The G20 forum could be a legitimate channel for capital formulation, and yet it should also serve our global humanitarian objectives.
Indonesia officially assumed the Group of 20 presidency from Italy at the G20 Summit late in October last year. Domestic and overseas support bring along hopes for Indonesia to lead the forum toward collaborative solutions to counter global challenges, with recovering from the pandemic as a priority.
History shows that G20 has proven successful in constructing solutions that later become references for global policies, such as those to overcome the financial crisis in 2008. However, it remains a challenging task for us, as we understand that the nature of G20 is an informal dialogue with flexible consensus working on a voluntary basis. This means that every action taken by G20 members will solely be based on a collective understanding of shared ideas, with no enforcement to bind the members.

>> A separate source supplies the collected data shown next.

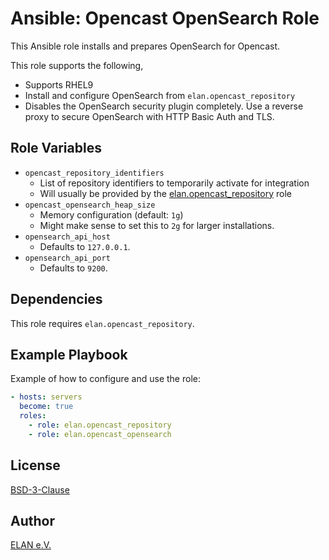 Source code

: Ansible: Opencast OpenSearch Role
====================================

This Ansible role installs and prepares OpenSearch for Opencast.

This role supports the following,

- Supports RHEL9
- Install and configure OpenSearch from `elan.opencast_repository`
- Disables the OpenSearch security plugin completely. Use a reverse
  proxy to secure OpenSearch with HTTP Basic Auth and TLS.

## Role Variables

- `opencast_repository_identifiers`
  - List of repository identifiers to temporarily activate for integration
  - Will usually be provided by the [elan.opencast_repository](https://github.com/elan-ev/opencast_repository) role
- `opencast_opensearch_heap_size`
  - Memory configuration (default: `1g`)
  - Might make sense to set this to `2g` for larger installations.
- `opensearch_api_host`
  - Defaults to `127.0.0.1`.
- `opensearch_api_port`
  - Defaults to `9200`.

## Dependencies

This role requires `elan.opencast_repository`.

## Example Playbook

Example of how to configure and use the role:

```yaml
- hosts: servers
  become: true
  roles:
    - role: elan.opencast_repository
    - role: elan.opencast_opensearch
```

## License
[BSD-3-Clause](LICENSE)

## Author
[ELAN e.V.](https://elan-ev.de)
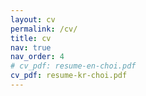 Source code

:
 ```yaml
---
layout: cv
permalink: /cv/
title: cv
nav: true
nav_order: 4
# cv_pdf: resume-en-choi.pdf
cv_pdf: resume-kr-choi.pdf
---
```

Intensive dialogues and harmonious synergies between developed and developing countries in the G20 have seemed to promise a brighter future for global governance. The informality of the forum may enrich the current spectrum that has been dominated by a regime-based diplomacy for many years.
However, this form of diplomacy allows elasticity. Non-binding decisions and lack of deliverables monitoring have hindered meaningful impact from its declaration and grandious communiqués, thus reflecting G20 as a mere norm-setter forum.
Entering the third year of the pandemic, the world is still waiting for a breakthrough solution from the G20 forum. In a crisis like no other, COVID-19 has brought the world from a health crisis to economic doldrums. The huge impact of the COVID-19 crisis on many social, health and economic aspects is not easy to recover from, thus requiring more actions rather than just dialogue from the G20 to prompt global recovery.
Indonesia’s presidency will be our opportunity to shift this G20 approach from (a mere) talking shop to a parade of actions. Indeed, this transformation shall consider various common interests, network interdependence and mutual benefits.
Indonesia shall capitalize on the G20 legitimacy as the premiere global economic cooperation forum to invite other members to construct a set of policy actions in the spirit of mutual understanding and global collaboration. The G20 forum could be a legitimate channel for capital formulation, and yet it should also serve our global humanitarian objectives.